Jimmy Magee, whose death this week at the age of 82 prompted an outpouring of sorrow across a broad spectrum of Irish society, will be remembered as a man whose infectious love for broadcasting sport endeared him even to people with only the tiniest affinity with the national pastime.
Over a period of more than 50 years his voice became synonymous with the rise and rise of Irish performances in the world of international sport, and as with some of his contemporaries, his life was measured in terms of coverage of the major events such as the Olympic Games, World Cup finals, world and European championships in sports such as football, athletics and boxing.
And throughout it all he managed to maintain his schoolboy enthusiasm for sport, first manifested in a field at the back of his home in Cooley, Co Louth, where apparently he did a reasonable impersonation of Michael O’Hehir at a time when O’Hehir was the yardstick by which all other aspiring sports commentators measured their progress.
Magee was born in New York but was taken back to Ireland as a child and, after completing his education at local schools, landed a job at Greenore railway station at a time when the old Dundalk, Newry and Greenore line serving the Cooley peninsula was still surviving if not exactly thriving. Thus began a sometimes hilarious if brief career in rail,boats and kindred matters appertaining to the transportation of people, animals and freight.

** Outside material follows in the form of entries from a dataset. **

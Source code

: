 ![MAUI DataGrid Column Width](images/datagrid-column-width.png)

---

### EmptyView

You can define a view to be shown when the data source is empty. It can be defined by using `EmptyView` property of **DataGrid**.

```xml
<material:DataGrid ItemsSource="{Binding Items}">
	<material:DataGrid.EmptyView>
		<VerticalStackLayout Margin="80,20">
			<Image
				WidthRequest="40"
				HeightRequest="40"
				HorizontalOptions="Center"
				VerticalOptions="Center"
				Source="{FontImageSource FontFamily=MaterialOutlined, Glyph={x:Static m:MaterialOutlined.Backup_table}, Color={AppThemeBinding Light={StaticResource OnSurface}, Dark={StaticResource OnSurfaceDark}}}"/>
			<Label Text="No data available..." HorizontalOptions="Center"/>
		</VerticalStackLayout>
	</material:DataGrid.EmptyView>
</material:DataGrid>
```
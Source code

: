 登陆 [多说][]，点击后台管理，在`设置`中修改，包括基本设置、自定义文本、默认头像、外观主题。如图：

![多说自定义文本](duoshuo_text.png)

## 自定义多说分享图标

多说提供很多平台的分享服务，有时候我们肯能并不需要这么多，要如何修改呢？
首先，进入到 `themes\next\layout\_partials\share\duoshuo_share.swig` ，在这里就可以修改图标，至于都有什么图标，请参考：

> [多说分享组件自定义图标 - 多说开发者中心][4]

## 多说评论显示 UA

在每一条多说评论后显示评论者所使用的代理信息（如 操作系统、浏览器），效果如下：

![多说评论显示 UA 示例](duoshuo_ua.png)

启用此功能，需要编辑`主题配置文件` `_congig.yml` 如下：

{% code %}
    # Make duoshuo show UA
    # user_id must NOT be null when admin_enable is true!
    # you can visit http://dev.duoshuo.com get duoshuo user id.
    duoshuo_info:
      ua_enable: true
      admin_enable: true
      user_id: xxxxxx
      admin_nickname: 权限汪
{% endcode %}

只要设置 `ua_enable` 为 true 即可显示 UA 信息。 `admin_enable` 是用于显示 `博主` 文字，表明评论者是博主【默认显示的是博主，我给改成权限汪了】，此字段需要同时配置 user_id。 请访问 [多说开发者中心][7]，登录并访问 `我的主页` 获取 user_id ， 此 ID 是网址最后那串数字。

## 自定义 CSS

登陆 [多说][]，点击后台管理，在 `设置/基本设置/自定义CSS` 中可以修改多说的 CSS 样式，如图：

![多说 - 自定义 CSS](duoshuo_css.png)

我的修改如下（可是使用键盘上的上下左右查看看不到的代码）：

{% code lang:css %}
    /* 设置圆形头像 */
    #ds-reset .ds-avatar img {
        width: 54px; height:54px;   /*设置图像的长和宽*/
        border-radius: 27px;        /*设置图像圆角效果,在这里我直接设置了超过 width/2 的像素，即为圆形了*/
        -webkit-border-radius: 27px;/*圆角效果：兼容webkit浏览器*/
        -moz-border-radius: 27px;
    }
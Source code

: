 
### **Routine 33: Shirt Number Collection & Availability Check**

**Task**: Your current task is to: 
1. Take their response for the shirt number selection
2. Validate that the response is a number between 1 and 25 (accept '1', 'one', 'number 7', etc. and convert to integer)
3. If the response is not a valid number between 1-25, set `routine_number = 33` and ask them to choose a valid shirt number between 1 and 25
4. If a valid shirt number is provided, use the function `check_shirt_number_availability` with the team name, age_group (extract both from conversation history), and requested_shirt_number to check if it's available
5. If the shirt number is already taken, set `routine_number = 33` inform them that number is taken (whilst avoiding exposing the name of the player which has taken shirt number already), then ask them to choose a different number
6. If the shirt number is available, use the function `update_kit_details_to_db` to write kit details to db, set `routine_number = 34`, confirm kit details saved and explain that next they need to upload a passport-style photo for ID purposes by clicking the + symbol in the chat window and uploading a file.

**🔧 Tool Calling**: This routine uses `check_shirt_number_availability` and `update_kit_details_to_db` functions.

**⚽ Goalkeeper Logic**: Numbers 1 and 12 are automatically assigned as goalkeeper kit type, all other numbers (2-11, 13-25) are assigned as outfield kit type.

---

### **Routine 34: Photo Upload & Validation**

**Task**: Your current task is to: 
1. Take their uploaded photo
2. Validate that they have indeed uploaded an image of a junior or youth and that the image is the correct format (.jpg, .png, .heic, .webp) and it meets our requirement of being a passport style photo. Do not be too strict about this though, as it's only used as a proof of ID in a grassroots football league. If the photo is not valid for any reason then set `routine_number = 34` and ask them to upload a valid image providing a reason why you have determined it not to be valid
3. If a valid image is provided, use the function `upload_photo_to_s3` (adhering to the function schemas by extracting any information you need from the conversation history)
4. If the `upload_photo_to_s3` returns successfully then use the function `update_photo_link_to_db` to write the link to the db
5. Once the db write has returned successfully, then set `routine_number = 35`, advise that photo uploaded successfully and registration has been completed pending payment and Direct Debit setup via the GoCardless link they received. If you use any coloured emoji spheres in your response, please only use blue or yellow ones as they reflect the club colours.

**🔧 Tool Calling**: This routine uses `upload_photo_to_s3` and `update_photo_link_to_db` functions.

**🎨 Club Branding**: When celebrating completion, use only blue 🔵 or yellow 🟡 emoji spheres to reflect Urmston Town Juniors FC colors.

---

He was apt to recall an incident which presaged some memorable experiences in his early flirtation with the business. Occasionally it was his responsibility to open the station in the morning but, after sleeping it out on one such occasion, he was still frantically running down a hill overlooking the ticket office when he saw intending passengers, some entering middle age, attempting to clamber over the gate in order to catch the train about to leave the station.
Moved to Dublin
The episode scarcely did much to enhance his career prospects but soon afterwards the station closed and, like all his colleagues there, he found himself moved, in his words, to a “less strategic post” in Dublin, this time in the old British Railway offices at North Wall.
In stark contrast to Greenore, North Wall was a hive of activity at the time with the company employing several hundred people, not all of them in zealous pursuit of a career on the railways. In time, Magee found himself working alongside people with ambitions of becoming barristers, journalists, playwrights, actors and, in one case, scriptwriter for what was then Radio Éireann.
It was a hotchpotch of ambition, accommodated with commendable tolerance by those in charge, and it suited him perfectly. Set down in this environment, he was motivated to strive even harder to gain a foothold in the Radio Éireann station in the GPO.
His big break came in 1956 when the indefatigable Harry Thuillier persuaded Séamus Kavanagh, head of childrens’ programmes at the station, to divert part of his departmental budget into funding a live sports reporting programme on Saturday afternoons. It proved a master stroke in diplomacy, circumventing other vested interests who had had dismissed the notion out of hand, and apart from Magee it provided people such as John Bowman, Jim Norton, Seán Diffley and Peter Byrne with an entry to bigger things.
Thuillier’s philosophy was to send young people, armed with giant-sized tape recorders, out to venues around the city for on-the-spot coverage of the bigger events of the day, a brave innovation which debunked much of the mystique surrounding broadcasting in Ireland at the time. And it ushered in a new era which in time would lead to worldwide coverage of sports events by the national broadcaster.
In 1961, Magee abandoned his flirtation with the railways to devote himself full time to broadcasting, scripting programmes for Thuillier at a time when sponsored commercial programmes dominated the afternoon schedule on Radio Éireann.
It also enabled him to indulge his other passion, music. Apart from harbouring hopes of becoming a professional footballer, Magee had notions at one stage of his youth of joining Frankie Blowers as a high-profile crooner in the capital, and when this too foundered he decided to involve himself in the management of vocalists, a development which led him to the introduction of a top-10 chart, based on sales in record shops, the first of its kind in the country.
All Stars
Ever a man to crowd as much as possible into a day's work, he later came up with the idea of blending his interests in sport and music to form the Jimmy Magee All Stars team, a combination of prominent showband and sporting celebrities of the era, a project which raised hundreds of thousands of pounds for charitable causes by playing in matches at rural venues across the country.
In a career which took him to the majority of the major sporting events across the world, he clocked up thousands of air miles, and when his schedule at Montrose became less hectic he continued in somewhat the same vein as vice-president of the Association of Sports Journalists in Ireland.
A smiling face even in situations of intense pressure, he gave a helping hand when young, aspiring journalists came in search of advice and encouragement on the road he had once travelled. In that, as in so much else, he shall be greatly missed.
He was predeceased by his wife, Marie, and elder son, Paul, and is survived by daughters Linda, June and Patricia and son Mark.